Your job is to return every line in the data holding the string "following".

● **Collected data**
____

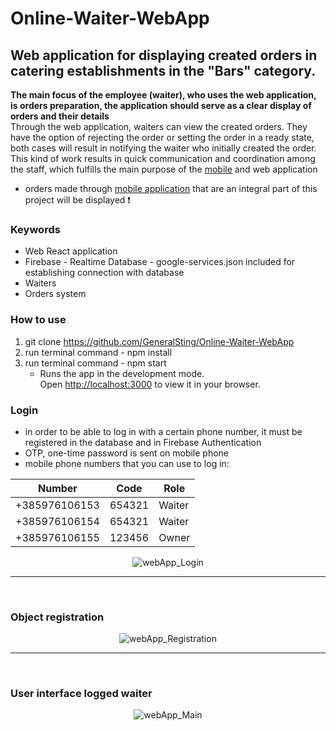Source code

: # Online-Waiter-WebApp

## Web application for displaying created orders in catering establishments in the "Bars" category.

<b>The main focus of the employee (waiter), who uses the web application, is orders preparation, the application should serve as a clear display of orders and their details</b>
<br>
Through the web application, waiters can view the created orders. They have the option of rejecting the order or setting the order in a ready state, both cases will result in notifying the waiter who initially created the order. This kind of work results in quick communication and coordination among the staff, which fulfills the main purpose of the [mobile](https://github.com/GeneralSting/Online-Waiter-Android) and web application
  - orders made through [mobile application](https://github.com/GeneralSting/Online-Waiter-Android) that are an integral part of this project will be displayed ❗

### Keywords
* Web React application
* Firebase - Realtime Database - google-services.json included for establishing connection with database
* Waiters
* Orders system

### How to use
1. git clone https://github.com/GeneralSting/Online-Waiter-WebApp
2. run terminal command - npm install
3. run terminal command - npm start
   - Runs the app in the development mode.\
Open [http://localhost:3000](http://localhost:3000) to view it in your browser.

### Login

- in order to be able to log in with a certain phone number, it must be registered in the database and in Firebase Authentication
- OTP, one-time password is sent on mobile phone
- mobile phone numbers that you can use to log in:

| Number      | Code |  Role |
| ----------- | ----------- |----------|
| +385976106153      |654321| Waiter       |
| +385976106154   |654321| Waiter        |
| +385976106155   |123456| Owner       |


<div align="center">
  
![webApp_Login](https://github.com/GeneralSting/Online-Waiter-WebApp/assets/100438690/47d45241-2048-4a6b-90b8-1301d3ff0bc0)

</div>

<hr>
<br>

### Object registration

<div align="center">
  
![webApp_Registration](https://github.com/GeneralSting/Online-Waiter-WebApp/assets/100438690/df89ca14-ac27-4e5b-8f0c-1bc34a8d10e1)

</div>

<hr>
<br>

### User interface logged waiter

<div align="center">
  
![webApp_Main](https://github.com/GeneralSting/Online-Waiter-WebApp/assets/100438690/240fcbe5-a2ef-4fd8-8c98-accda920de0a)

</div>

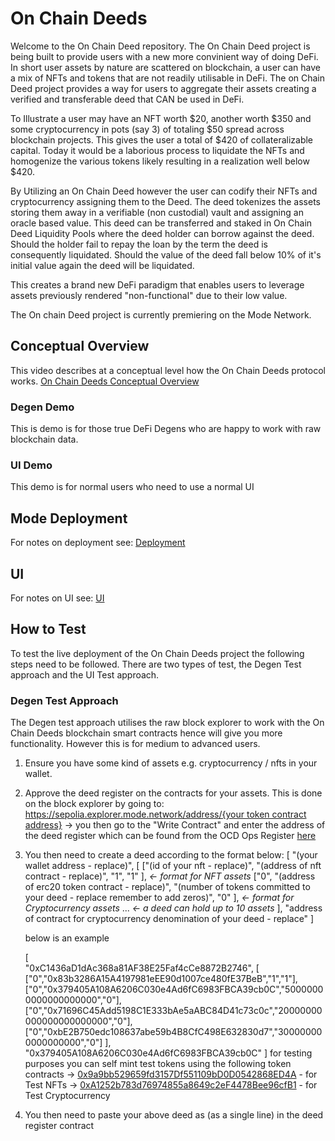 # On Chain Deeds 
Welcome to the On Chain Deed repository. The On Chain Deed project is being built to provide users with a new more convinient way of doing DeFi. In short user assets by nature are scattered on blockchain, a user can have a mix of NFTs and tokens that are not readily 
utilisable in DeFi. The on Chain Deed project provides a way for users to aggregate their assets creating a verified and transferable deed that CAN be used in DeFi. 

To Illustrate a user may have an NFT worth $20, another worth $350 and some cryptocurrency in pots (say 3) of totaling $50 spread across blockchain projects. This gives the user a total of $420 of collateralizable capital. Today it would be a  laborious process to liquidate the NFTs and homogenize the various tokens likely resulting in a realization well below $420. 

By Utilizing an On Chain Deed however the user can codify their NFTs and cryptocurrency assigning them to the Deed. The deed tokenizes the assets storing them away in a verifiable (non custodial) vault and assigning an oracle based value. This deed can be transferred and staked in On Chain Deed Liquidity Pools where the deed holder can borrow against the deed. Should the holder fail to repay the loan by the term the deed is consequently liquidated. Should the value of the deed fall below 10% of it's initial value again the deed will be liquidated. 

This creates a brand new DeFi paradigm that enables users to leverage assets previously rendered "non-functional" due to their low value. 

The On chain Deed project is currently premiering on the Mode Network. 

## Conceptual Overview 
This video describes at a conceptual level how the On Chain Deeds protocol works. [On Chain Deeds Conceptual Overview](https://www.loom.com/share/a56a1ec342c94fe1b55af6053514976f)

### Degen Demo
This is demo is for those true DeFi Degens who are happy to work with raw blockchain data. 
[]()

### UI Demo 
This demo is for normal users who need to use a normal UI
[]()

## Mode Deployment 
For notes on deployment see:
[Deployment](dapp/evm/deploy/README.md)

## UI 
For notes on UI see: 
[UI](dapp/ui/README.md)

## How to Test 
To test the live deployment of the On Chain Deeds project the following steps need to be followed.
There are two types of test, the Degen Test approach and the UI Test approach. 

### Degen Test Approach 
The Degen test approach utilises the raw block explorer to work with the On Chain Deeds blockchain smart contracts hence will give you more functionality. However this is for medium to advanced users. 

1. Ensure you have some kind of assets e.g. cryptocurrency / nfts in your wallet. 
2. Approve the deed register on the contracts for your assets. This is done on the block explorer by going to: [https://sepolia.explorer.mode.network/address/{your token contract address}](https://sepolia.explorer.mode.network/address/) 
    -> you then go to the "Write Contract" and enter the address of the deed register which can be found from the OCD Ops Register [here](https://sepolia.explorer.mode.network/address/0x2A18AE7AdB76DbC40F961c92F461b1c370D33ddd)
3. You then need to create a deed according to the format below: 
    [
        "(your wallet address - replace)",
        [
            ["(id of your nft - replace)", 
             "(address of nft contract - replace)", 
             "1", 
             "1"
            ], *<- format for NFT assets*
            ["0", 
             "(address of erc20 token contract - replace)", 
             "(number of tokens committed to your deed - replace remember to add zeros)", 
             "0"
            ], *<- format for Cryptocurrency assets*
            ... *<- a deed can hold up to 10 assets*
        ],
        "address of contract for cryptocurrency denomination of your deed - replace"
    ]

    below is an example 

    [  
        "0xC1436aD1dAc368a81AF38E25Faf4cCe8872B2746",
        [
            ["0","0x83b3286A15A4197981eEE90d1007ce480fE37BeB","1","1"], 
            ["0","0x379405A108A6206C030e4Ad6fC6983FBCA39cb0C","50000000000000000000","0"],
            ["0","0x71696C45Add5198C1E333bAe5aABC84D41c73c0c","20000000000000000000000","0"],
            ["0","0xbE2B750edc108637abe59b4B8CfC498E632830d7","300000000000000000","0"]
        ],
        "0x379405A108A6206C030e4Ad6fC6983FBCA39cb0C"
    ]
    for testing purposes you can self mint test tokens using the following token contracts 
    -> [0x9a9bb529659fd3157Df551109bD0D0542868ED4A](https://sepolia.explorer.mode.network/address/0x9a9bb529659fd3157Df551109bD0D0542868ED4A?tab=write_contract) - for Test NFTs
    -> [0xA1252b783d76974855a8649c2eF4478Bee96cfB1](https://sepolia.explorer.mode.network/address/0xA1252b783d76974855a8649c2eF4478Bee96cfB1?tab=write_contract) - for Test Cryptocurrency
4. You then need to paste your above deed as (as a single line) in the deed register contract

____

● **RESPONSE**
To test the live deployment of the On Chain Deeds project the following steps need to be followed.
    for testing purposes you can self mint test tokens using the following token contracts 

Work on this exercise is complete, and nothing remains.